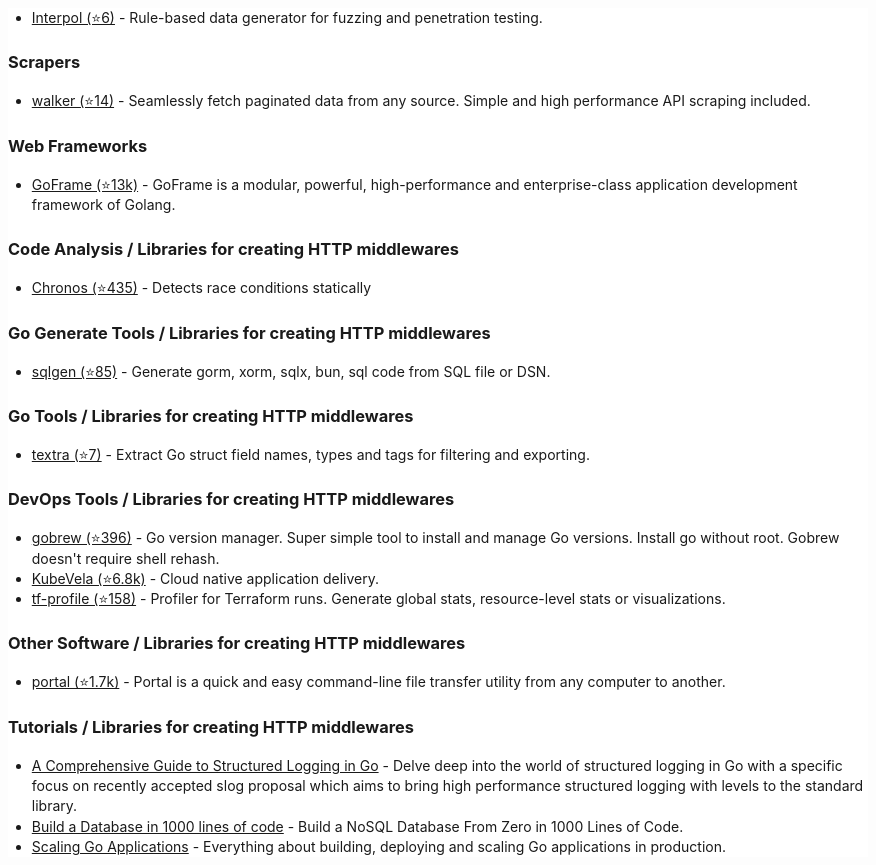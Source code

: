 *   [Interpol (⭐6)](https://github.com/avahidi/interpol) - Rule-based data generator for fuzzing and penetration testing.

### Scrapers

*   [walker (⭐14)](https://github.com/cyucelen/walker) - Seamlessly fetch paginated data from any source. Simple and high performance API scraping included.

### Web Frameworks

*   [GoFrame (⭐13k)](https://github.com/gogf/gf) - GoFrame is a modular, powerful, high-performance and enterprise-class application development framework of Golang.

### Code Analysis / Libraries for creating HTTP middlewares

*   [Chronos (⭐435)](https://github.com/amit-davidson/Chronos) - Detects race conditions statically

### Go Generate Tools / Libraries for creating HTTP middlewares

*   [sqlgen (⭐85)](https://github.com/anqiansong/sqlgen) - Generate gorm, xorm, sqlx, bun, sql code from SQL file or DSN.

### Go Tools / Libraries for creating HTTP middlewares

*   [textra (⭐7)](https://github.com/ravsii/textra) - Extract Go struct field names, types and tags for filtering and exporting.

### DevOps Tools / Libraries for creating HTTP middlewares

*   [gobrew (⭐396)](https://github.com/kevincobain2000/gobrew) - Go version manager. Super simple tool to install and manage Go versions. Install go without root. Gobrew doesn't require shell rehash.
*   [KubeVela (⭐6.8k)](https://github.com/kubevela/kubevela) - Cloud native application delivery.
*   [tf-profile (⭐158)](https://github.com/datarootsio/tf-profile) - Profiler for Terraform runs. Generate global stats, resource-level stats or visualizations.

### Other Software / Libraries for creating HTTP middlewares

*   [portal (⭐1.7k)](https://github.com/SpatiumPortae/portal) - Portal is a quick and easy command-line file transfer utility from any computer to another.

### Tutorials / Libraries for creating HTTP middlewares

*   [A Comprehensive Guide to Structured Logging in Go](https://betterstack.com/community/guides/logging/logging-in-go/) - Delve deep into the world of structured logging in Go with a specific focus on recently accepted slog proposal which aims to bring high performance structured logging with levels to the standard library.
*   [Build a Database in 1000 lines of code](https://link.medium.com/O9YQlx89Htb) - Build a NoSQL Database From Zero in 1000 Lines of Code.
*   [Scaling Go Applications](https://betterstack.com/community/guides/scaling-go/) - Everything about building, deploying and scaling Go applications in production.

= WHAT NEEDS TO BE DONE =
Everything above from the line containing "filtering and exporting." through the line containing "### DevOps Tools" must be copied exactly. Nothing outside that range belongs in the answer.

= COMPLETED TASK =
*   [textra (⭐7)](https://github.com/ravsii/textra) - Extract Go struct field names, types and tags for filtering and exporting.

### DevOps Tools / Libraries for creating HTTP middlewares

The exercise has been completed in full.